FDA WARNING_LETTER - Union Springs Pharmaceuticals, LLC - May 23, 2011

The FDA issued a Warning Letter to Union Springs Pharmaceuticals, LLC regarding its MyClyns Personal Protection Spray, citing that the product is an unapproved new drug and is misbranded. The company markets MyClyns under a 510(k) clearance for Dermacyn Wound Care, a device intended for mechanical wound cleansing. However, MyClyns' labeling and promotional materials make extensive antimicrobial claims, including 99.99% pathogen reduction and protection against MRSA, HIV, and Hepatitis C after exposure to bodily fluids. These claims establish the product as a drug intended to prevent disease and affect body function, not a device.
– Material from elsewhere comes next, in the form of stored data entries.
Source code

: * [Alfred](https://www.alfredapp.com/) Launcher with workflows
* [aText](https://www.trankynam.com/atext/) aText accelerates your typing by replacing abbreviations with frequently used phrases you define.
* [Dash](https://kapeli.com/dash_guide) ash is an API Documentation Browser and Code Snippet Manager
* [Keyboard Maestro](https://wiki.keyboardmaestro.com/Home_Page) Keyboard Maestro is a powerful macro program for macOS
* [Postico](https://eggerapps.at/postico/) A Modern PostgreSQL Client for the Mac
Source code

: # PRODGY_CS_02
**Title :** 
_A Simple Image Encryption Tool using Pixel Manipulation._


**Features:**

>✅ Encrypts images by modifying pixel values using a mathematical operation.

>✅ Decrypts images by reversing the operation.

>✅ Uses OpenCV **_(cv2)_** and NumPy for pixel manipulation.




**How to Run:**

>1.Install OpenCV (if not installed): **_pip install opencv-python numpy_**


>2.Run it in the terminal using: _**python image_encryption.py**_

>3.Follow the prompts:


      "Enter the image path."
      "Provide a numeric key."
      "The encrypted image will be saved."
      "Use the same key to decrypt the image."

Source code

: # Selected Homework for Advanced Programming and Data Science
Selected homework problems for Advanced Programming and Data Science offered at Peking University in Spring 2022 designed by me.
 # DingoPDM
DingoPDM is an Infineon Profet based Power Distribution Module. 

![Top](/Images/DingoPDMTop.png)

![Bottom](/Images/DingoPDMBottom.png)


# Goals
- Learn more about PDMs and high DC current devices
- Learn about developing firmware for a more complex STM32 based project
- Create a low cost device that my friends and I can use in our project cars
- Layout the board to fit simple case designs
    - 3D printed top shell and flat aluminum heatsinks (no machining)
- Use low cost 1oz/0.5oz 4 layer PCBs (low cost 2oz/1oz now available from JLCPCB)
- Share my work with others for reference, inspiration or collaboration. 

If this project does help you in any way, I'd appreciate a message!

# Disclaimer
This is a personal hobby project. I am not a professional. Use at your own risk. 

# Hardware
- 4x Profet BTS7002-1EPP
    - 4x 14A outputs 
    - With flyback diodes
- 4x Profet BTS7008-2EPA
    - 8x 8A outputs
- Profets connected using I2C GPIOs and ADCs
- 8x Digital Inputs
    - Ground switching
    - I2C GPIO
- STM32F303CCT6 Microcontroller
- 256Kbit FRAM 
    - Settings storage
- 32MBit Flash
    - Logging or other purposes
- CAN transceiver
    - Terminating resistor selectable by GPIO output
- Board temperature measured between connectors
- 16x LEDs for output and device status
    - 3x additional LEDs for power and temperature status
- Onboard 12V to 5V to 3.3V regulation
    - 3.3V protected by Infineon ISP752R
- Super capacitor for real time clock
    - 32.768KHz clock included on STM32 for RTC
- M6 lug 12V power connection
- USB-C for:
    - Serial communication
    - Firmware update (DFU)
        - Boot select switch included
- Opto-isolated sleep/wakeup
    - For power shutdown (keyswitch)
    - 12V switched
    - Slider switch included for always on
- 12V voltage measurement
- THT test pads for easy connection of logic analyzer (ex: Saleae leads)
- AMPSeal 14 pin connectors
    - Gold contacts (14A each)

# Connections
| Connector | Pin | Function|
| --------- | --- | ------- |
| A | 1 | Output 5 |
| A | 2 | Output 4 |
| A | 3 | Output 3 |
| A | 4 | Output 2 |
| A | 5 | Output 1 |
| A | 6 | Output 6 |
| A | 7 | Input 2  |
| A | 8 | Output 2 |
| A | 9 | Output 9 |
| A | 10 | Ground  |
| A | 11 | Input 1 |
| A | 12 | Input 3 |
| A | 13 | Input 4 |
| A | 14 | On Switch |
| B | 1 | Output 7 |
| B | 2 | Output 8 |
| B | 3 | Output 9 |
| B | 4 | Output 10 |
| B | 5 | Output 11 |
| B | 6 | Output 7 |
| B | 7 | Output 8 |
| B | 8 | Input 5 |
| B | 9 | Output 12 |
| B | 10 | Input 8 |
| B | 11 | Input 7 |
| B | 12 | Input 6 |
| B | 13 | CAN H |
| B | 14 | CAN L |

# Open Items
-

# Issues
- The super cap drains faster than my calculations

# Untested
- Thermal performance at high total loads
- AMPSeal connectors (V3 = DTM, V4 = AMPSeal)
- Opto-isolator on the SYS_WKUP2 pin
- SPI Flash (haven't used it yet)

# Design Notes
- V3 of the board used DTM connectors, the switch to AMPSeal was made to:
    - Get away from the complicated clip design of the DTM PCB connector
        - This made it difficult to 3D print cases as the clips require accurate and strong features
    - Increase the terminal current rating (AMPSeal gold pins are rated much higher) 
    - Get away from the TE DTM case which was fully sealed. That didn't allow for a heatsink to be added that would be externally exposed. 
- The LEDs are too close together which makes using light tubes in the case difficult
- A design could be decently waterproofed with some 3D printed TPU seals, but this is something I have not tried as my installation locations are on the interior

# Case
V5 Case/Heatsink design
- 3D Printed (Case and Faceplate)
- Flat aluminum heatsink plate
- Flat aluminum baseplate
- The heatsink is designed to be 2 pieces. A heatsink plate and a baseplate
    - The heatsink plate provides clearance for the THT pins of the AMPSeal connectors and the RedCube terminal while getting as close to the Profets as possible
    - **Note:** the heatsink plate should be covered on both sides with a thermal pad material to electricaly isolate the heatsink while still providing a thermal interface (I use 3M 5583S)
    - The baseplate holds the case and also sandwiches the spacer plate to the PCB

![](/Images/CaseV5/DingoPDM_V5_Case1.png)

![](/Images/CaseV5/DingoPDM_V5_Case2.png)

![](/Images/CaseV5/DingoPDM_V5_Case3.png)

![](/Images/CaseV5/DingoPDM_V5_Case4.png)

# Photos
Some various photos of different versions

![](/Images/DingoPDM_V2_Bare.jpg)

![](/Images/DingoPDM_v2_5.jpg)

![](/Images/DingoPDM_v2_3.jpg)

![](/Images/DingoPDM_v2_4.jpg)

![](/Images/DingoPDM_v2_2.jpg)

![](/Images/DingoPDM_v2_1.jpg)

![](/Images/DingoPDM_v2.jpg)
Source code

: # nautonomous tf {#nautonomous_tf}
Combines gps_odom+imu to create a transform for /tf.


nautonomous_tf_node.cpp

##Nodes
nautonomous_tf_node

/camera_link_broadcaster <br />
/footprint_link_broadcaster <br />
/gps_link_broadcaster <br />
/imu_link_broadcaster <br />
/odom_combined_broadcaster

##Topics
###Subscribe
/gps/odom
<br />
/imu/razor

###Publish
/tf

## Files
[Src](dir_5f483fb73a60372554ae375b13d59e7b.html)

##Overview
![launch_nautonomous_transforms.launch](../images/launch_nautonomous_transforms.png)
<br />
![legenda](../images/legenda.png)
The FDA found no sufficient evidence that MyClyns is generally recognized as safe and effective (GRAS/GRAE) for its claimed topical antimicrobial uses, especially for preventing infection from serious pathogens or for use on wounds and mucous membranes. The product also does not qualify for evaluation under the OTC Drug Review. Therefore, its introduction into interstate commerce without an approved new drug application violates sections 301(d) and 505(a) of the Act. Additionally, the product is misbranded under section 502(c) of the Act because its labeling lacks a required "Drug Facts" panel, as per 21 C.F.R. § 201.66. Union Springs Pharmaceuticals must take prompt corrective action and notify the FDA within fifteen working days, detailing steps to correct violations and prevent recurrence, or face potential legal action including seizure and injunction.